● What you need to do: Transcribe exactly the lines from the one containing "von $t = 16\mu s$." through the end of the entries, including both the first and the last, and nothing else.

● Plain-text document sources:
━━━━━━━━━━━━━━━━━━━━
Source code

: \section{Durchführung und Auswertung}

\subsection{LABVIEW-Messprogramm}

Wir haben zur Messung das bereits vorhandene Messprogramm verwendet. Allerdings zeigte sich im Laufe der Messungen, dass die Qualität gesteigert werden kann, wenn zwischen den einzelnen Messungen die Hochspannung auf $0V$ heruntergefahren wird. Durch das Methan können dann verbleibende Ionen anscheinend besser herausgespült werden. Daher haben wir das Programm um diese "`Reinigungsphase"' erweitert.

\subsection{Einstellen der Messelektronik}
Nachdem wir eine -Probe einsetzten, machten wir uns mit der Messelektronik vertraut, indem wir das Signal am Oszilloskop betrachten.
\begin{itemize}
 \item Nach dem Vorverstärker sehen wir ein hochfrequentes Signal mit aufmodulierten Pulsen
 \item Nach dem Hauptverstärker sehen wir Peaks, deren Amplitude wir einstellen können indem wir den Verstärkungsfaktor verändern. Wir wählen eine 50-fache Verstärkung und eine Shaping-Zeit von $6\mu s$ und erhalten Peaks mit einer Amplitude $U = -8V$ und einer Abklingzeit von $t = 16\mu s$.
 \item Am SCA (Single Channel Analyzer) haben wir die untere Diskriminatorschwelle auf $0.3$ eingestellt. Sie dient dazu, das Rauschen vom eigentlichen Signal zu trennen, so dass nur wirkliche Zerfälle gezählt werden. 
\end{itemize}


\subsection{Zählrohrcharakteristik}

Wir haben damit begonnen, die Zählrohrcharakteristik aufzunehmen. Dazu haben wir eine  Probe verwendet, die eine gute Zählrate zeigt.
━━━━━━━━━━━━━━━━━━━━
● Task answer:
 \item Nach dem Hauptverstärker sehen wir Peaks, deren Amplitude wir einstellen können indem wir den Verstärkungsfaktor verändern. Wir wählen eine 50-fache Verstärkung und eine Shaping-Zeit von $6\mu s$ und erhalten Peaks mit einer Amplitude $U = -8V$ und einer Abklingzeit von $t = 16\mu s$.
 \item Am SCA (Single Channel Analyzer) haben wir die untere Diskriminatorschwelle auf $0.3$ eingestellt. Sie dient dazu, das Rauschen vom eigentlichen Signal zu trennen, so dass nur wirkliche Zerfälle gezählt werden. 
\end{itemize}


\subsection{Zählrohrcharakteristik}

Wir haben damit begonnen, die Zählrohrcharakteristik aufzunehmen. Dazu haben wir eine  Probe verwendet, die eine gute Zählrate zeigt.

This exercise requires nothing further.